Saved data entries
----------------
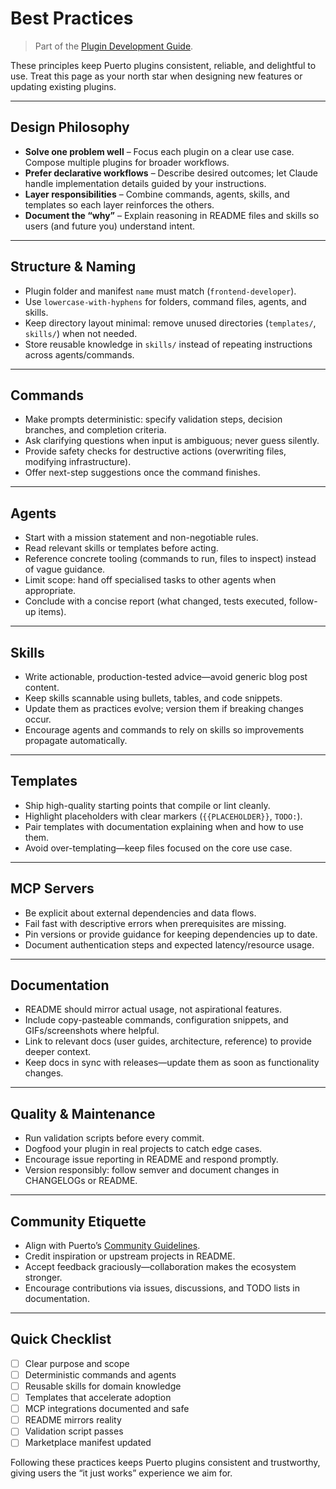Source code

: # Best Practices
> Part of the [Plugin Development Guide](index.md).

These principles keep Puerto plugins consistent, reliable, and delightful to use. Treat this page as your north star when designing new features or updating existing plugins.

---

## Design Philosophy

- **Solve one problem well** – Focus each plugin on a clear use case. Compose multiple plugins for broader workflows.
- **Prefer declarative workflows** – Describe desired outcomes; let Claude handle implementation details guided by your instructions.
- **Layer responsibilities** – Combine commands, agents, skills, and templates so each layer reinforces the others.
- **Document the “why”** – Explain reasoning in README files and skills so users (and future you) understand intent.

---

## Structure & Naming

- Plugin folder and manifest `name` must match (`frontend-developer`).
- Use `lowercase-with-hyphens` for folders, command files, agents, and skills.
- Keep directory layout minimal: remove unused directories (`templates/`, `skills/`) when not needed.
- Store reusable knowledge in `skills/` instead of repeating instructions across agents/commands.

---

## Commands

- Make prompts deterministic: specify validation steps, decision branches, and completion criteria.
- Ask clarifying questions when input is ambiguous; never guess silently.
- Provide safety checks for destructive actions (overwriting files, modifying infrastructure).
- Offer next-step suggestions once the command finishes.

---

## Agents

- Start with a mission statement and non-negotiable rules.
- Read relevant skills or templates before acting.
- Reference concrete tooling (commands to run, files to inspect) instead of vague guidance.
- Limit scope: hand off specialised tasks to other agents when appropriate.
- Conclude with a concise report (what changed, tests executed, follow-up items).

---

## Skills

- Write actionable, production-tested advice—avoid generic blog post content.
- Keep skills scannable using bullets, tables, and code snippets.
- Update them as practices evolve; version them if breaking changes occur.
- Encourage agents and commands to rely on skills so improvements propagate automatically.

---

## Templates

- Ship high-quality starting points that compile or lint cleanly.
- Highlight placeholders with clear markers (`{{PLACEHOLDER}}`, `TODO:`).
- Pair templates with documentation explaining when and how to use them.
- Avoid over-templating—keep files focused on the core use case.

---

## MCP Servers

- Be explicit about external dependencies and data flows.
- Fail fast with descriptive errors when prerequisites are missing.
- Pin versions or provide guidance for keeping dependencies up to date.
- Document authentication steps and expected latency/resource usage.

---

## Documentation

- README should mirror actual usage, not aspirational features.
- Include copy-pasteable commands, configuration snippets, and GIFs/screenshots where helpful.
- Link to relevant docs (user guides, architecture, reference) to provide deeper context.
- Keep docs in sync with releases—update them as soon as functionality changes.

---

## Quality & Maintenance

- Run validation scripts before every commit.
- Dogfood your plugin in real projects to catch edge cases.
- Encourage issue reporting in README and respond promptly.
- Version responsibly: follow semver and document changes in CHANGELOGs or README.

---

## Community Etiquette

- Align with Puerto’s [Community Guidelines](../contributing/community-guidelines.md).
- Credit inspiration or upstream projects in README.
- Accept feedback graciously—collaboration makes the ecosystem stronger.
- Encourage contributions via issues, discussions, and TODO lists in documentation.

---

## Quick Checklist

- [ ] Clear purpose and scope
- [ ] Deterministic commands and agents
- [ ] Reusable skills for domain knowledge
- [ ] Templates that accelerate adoption
- [ ] MCP integrations documented and safe
- [ ] README mirrors reality
- [ ] Validation script passes
- [ ] Marketplace manifest updated

Following these practices keeps Puerto plugins consistent and trustworthy, giving users the “it just works” experience we aim for.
----------------
WHAT TO WORK ON = Give back the records above exactly, limited to the lines between the one holding "- Offer next-step" and the one holding "- Avoid over-templating—keep", inclusive.

EXERCISE RESULT =
- Offer next-step suggestions once the command finishes.

---

## Agents

- Start with a mission statement and non-negotiable rules.
- Read relevant skills or templates before acting.
- Reference concrete tooling (commands to run, files to inspect) instead of vague guidance.
- Limit scope: hand off specialised tasks to other agents when appropriate.
- Conclude with a concise report (what changed, tests executed, follow-up items).

---

## Skills

- Write actionable, production-tested advice—avoid generic blog post content.
- Keep skills scannable using bullets, tables, and code snippets.
- Update them as practices evolve; version them if breaking changes occur.
- Encourage agents and commands to rely on skills so improvements propagate automatically.

---

## Templates

- Ship high-quality starting points that compile or lint cleanly.
- Highlight placeholders with clear markers (`{{PLACEHOLDER}}`, `TODO:`).
- Pair templates with documentation explaining when and how to use them.
- Avoid over-templating—keep files focused on the core use case.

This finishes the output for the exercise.